> **PROBLEM TO WORK ON**:
Reproduce the data below in full and exclude every picture.

> **Collected data entries**:
_ _ _ _ _ _ _

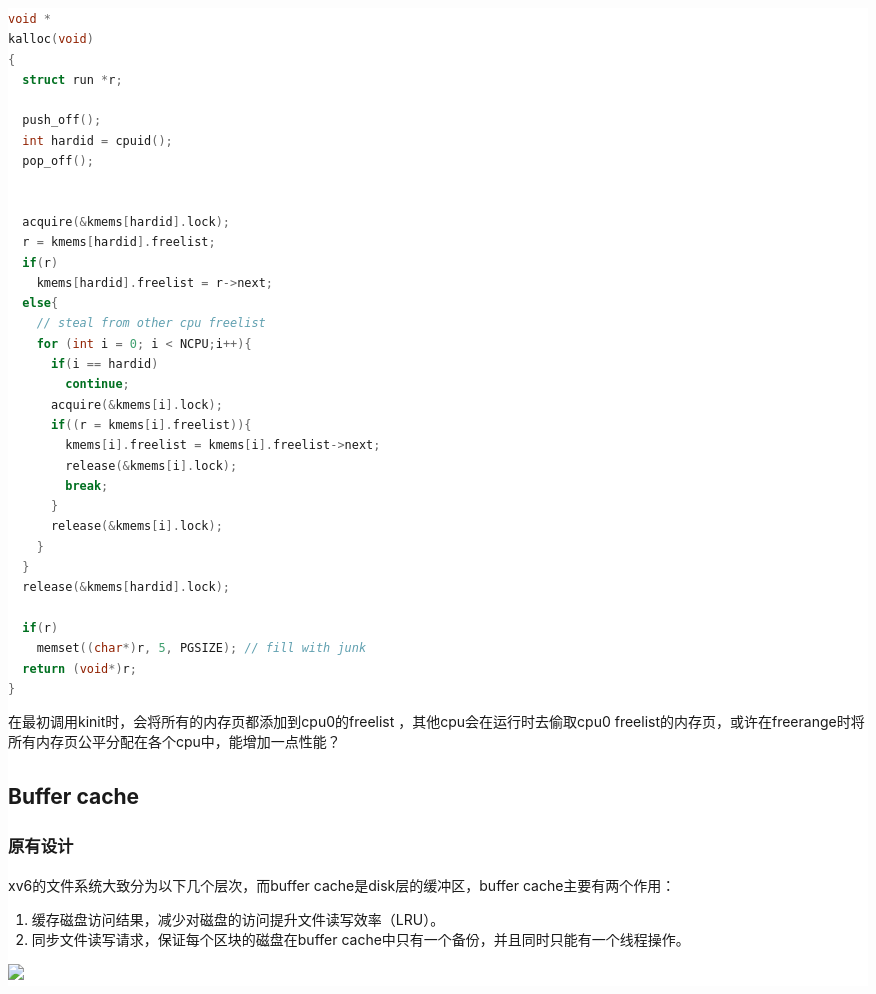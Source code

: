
 ```c
void *
kalloc(void)
{
  struct run *r;

  push_off();
  int hardid = cpuid();
  pop_off();


  acquire(&kmems[hardid].lock);
  r = kmems[hardid].freelist;
  if(r)
    kmems[hardid].freelist = r->next;
  else{
    // steal from other cpu freelist
    for (int i = 0; i < NCPU;i++){
      if(i == hardid)
        continue;
      acquire(&kmems[i].lock);
      if((r = kmems[i].freelist)){
        kmems[i].freelist = kmems[i].freelist->next;
        release(&kmems[i].lock);
        break;
      }
      release(&kmems[i].lock);
    }
  }
  release(&kmems[hardid].lock);

  if(r)
    memset((char*)r, 5, PGSIZE); // fill with junk
  return (void*)r;
}
```

在最初调用kinit时，会将所有的内存页都添加到cpu0的freelist ，其他cpu会在运行时去偷取cpu0 freelist的内存页，或许在freerange时将所有内存页公平分配在各个cpu中，能增加一点性能？


## Buffer cache

### 原有设计

xv6的文件系统大致分为以下几个层次，而buffer cache是disk层的缓冲区，buffer cache主要有两个作用：

1. 缓存磁盘访问结果，减少对磁盘的访问提升文件读写效率（LRU）。
2. 同步文件读写请求，保证每个区块的磁盘在buffer cache中只有一个备份，并且同时只能有一个线程操作。



![](https://cdn.jsdelivr.net/gh/flyFatSeal/cloudimg/os/fs.png#crop=0&crop=0&crop=1&crop=1&height=753&id=fFTeo&originHeight=363&originWidth=369&originalType=binary&ratio=1&rotation=0&showTitle=false&status=done&style=none&title=&width=765)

_ _ _ _ _ _ _

> **WRITTEN SOLUTION**:
Source code

:
 ```c
void *
kalloc(void)
{
  struct run *r;

  push_off();
  int hardid = cpuid();
  pop_off();


  acquire(&kmems[hardid].lock);
  r = kmems[hardid].freelist;
  if(r)
    kmems[hardid].freelist = r->next;
  else{
    // steal from other cpu freelist
    for (int i = 0; i < NCPU;i++){
      if(i == hardid)
        continue;
      acquire(&kmems[i].lock);
      if((r = kmems[i].freelist)){
        kmems[i].freelist = kmems[i].freelist->next;
        release(&kmems[i].lock);
        break;
      }
      release(&kmems[i].lock);
    }
  }
  release(&kmems[hardid].lock);

  if(r)
    memset((char*)r, 5, PGSIZE); // fill with junk
  return (void*)r;
}
```

在最初调用kinit时，会将所有的内存页都添加到cpu0的freelist ，其他cpu会在运行时去偷取cpu0 freelist的内存页，或许在freerange时将所有内存页公平分配在各个cpu中，能增加一点性能？


## Buffer cache

### 原有设计

xv6的文件系统大致分为以下几个层次，而buffer cache是disk层的缓冲区，buffer cache主要有两个作用：

1. 缓存磁盘访问结果，减少对磁盘的访问提升文件读写效率（LRU）。
2. 同步文件读写请求，保证每个区块的磁盘在buffer cache中只有一个备份，并且同时只能有一个线程操作。



![](https://cdn.jsdelivr.net/gh/flyFatSeal/cloudimg/os/fs.png#crop=0&crop=0&crop=1&crop=1&height=753&id=fFTeo&originHeight=363&originWidth=369&originalType=binary&ratio=1&rotation=0&showTitle=false&status=done&style=none&title=&width=765)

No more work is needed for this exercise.